From: Jonathan Nieder <hidden>
Date: 2018-02-27 06:52:07

Brandon Williams wrote:
Teach the client to be able to request a remote's refs using protocol
v2.  This is done by having a client issue a 'ls-refs' request to a v2
server.
Yay, ls-remote support!

[...]
quoted hunk ↗ jump to hunk
--- a/builtin/upload-pack.c
+++ b/builtin/upload-pack.c
@@ -5,6 +5,7 @@
 #include "parse-options.h"
 #include "protocol.h"
 #include "upload-pack.h"
+#include "serve.h"
nit, no change needed in this patch: What is a good logical order for
the #includes here?  Bonus points if there's a tool to make it happen
automatically.

Asking since adding #includes like this at the end tends to result in
a harder-to-read list of #includes, sometimes with duplicates, and
often producing conflicts when multiple patches in flight add a
#include to the same file.

[...]
quoted hunk ↗ jump to hunk
@@ -48,11 +50,9 @@ int cmd_upload_pack(int argc, const char **argv, const char *prefix)
 
 	switch (determine_protocol_version_server()) {
 	case protocol_v2:
-		/*
-		 * fetch support for protocol v2 has not been implemented yet,
-		 * so ignore the request to use v2 and fallback to using v0.
-		 */
-		upload_pack(&opts);
+		serve_opts.advertise_capabilities = opts.advertise_refs;
+		serve_opts.stateless_rpc = opts.stateless_rpc;
+		serve(&serve_opts);
Interesting!  daemon.c has its own (file-local) serve() function;
can one of the two be renamed?

I actually like both names: serve() is a traditional name for the
function a server calls when it's done setting up and is ready to
serve.  But the clash is confusing.

[...]
quoted hunk ↗ jump to hunk
+++ b/connect.c
@@ -12,9 +12,11 @@
 #include "sha1-array.h"
 #include "transport.h"
 #include "strbuf.h"
+#include "version.h"
 #include "protocol.h"
 
 static char *server_capabilities;
+static struct argv_array server_capabilities_v2 = ARGV_ARRAY_INIT;
Can a quick doc comment describe these and how they relate?
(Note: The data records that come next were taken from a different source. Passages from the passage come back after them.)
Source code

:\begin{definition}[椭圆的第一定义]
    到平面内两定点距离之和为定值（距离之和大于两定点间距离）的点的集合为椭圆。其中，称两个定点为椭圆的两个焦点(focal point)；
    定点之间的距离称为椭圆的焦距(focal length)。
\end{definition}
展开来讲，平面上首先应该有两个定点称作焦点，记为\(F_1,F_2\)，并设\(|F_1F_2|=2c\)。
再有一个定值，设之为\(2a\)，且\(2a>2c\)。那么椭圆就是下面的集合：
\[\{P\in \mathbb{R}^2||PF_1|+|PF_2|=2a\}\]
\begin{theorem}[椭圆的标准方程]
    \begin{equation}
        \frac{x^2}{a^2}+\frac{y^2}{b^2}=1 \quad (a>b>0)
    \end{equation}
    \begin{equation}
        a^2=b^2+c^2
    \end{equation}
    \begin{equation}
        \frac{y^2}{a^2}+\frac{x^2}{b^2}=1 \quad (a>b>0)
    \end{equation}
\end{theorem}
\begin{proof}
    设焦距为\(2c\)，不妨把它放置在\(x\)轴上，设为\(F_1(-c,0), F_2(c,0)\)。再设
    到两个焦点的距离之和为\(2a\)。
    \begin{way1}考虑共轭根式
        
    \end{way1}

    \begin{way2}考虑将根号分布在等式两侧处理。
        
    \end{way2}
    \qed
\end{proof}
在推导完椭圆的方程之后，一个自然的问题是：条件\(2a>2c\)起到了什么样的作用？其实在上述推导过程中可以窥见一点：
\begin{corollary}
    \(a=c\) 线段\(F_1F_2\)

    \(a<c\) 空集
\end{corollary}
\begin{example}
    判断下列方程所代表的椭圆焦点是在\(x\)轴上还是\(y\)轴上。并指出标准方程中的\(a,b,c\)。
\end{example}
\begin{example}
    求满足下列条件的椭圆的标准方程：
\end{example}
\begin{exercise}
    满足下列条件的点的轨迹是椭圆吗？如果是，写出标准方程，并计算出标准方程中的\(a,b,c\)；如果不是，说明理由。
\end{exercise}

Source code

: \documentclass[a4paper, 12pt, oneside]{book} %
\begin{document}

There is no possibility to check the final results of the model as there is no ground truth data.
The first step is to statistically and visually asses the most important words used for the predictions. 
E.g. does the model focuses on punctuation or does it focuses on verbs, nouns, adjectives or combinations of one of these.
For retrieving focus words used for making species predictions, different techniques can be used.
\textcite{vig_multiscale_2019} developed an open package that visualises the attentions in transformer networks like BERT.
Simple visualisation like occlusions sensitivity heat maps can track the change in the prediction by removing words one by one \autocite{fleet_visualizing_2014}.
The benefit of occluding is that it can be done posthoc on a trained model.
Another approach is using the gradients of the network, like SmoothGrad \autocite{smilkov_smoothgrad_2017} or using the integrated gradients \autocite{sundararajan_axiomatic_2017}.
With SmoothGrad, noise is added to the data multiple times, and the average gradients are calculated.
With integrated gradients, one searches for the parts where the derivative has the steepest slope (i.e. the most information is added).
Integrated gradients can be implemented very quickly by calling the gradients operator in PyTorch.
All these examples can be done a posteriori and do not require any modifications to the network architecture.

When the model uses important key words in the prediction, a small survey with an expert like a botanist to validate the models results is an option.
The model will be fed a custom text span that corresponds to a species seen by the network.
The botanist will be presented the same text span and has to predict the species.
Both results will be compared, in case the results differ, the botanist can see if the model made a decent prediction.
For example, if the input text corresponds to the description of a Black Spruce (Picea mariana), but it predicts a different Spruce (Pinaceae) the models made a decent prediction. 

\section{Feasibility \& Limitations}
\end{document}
Is only one of them set, based on which protocol version is in use?
Should server_capabilities be renamed to server_capabilities_v1?
quoted hunk ↗ jump to hunk
 static const char *parse_feature_value(const char *, const char *, int *);
 
 static int check_ref(const char *name, unsigned int flags)
@@ -62,6 +64,33 @@ static void die_initial_contact(int unexpected)
 		      "and the repository exists."));
 }
 
+/* Checks if the server supports the capability 'c' */
+int server_supports_v2(const char *c, int die_on_error)
+{
+	int i;
+
+	for (i = 0; i < server_capabilities_v2.argc; i++) {
+		const char *out;
+		if (skip_prefix(server_capabilities_v2.argv[i], c, &out) &&
+		    (!*out || *out == '='))
+			return 1;
+	}
+
+	if (die_on_error)
+		die("server doesn't support '%s'", c);
+
+	return 0;
+}
Nice.
+
+static void process_capabilities_v2(struct packet_reader *reader)
+{
+	while (packet_reader_read(reader) == PACKET_READ_NORMAL)
+		argv_array_push(&server_capabilities_v2, reader->line);
+
+	if (reader->status != PACKET_READ_FLUSH)
+		die("protocol error");
Can this say more?  E.g. "expected flush after capabilities, got <foo>"?

[...]
quoted hunk ↗ jump to hunk
@@ -85,7 +114,7 @@ enum protocol_version discover_version(struct packet_reader *reader)
 	/* Maybe process capabilities here, at least for v2 */
Is this comment out of date now?
quoted hunk ↗ jump to hunk
 	switch (version) {
 	case protocol_v2:
-		die("support for protocol v2 not implemented yet");
+		process_capabilities_v2(reader);
 		break;
 	case protocol_v1:
 		/* Read the peeked version line */
@@ -293,6 +322,98 @@ struct ref **get_remote_heads(struct packet_reader *reader,
 	return list;
 }
 
+static int process_ref_v2(const char *line, struct ref ***list)
What does the return value represent?

Could it return the more typical 0 on success, -1 on error?
+{
+	int ret = 1;
+	int i = 0;
+	struct object_id old_oid;
+	struct ref *ref;
+	struct string_list line_sections = STRING_LIST_INIT_DUP;
+
+	if (string_list_split(&line_sections, line, ' ', -1) < 2) {
Can there be a comment describing the expected format?
+		ret = 0;
+		goto out;
+	}
+
+	if (get_oid_hex(line_sections.items[i++].string, &old_oid)) {
+		ret = 0;
+		goto out;
+	}
+
+	ref = alloc_ref(line_sections.items[i++].string);
Ref names cannot contains a space, so this is safe.  Good.
+
+	oidcpy(&ref->old_oid, &old_oid);
+	**list = ref;
+	*list = &ref->next;
+
+	for (; i < line_sections.nr; i++) {
+		const char *arg = line_sections.items[i].string;
+		if (skip_prefix(arg, "symref-target:", &arg))
+			ref->symref = xstrdup(arg);
Using space-delimited fields in a single pkt-line means that
- values cannot contains a space
- total length is limited by the size of a pkt-line

Given the context, I think that's fine.  More generally it is tempting
to use a pkt-line per field to avoid the trouble v1 had with
capability lists crammed into a pkt-line, but I see why you used a
pkt-line per ref to avoid having to have sections-within-a-section.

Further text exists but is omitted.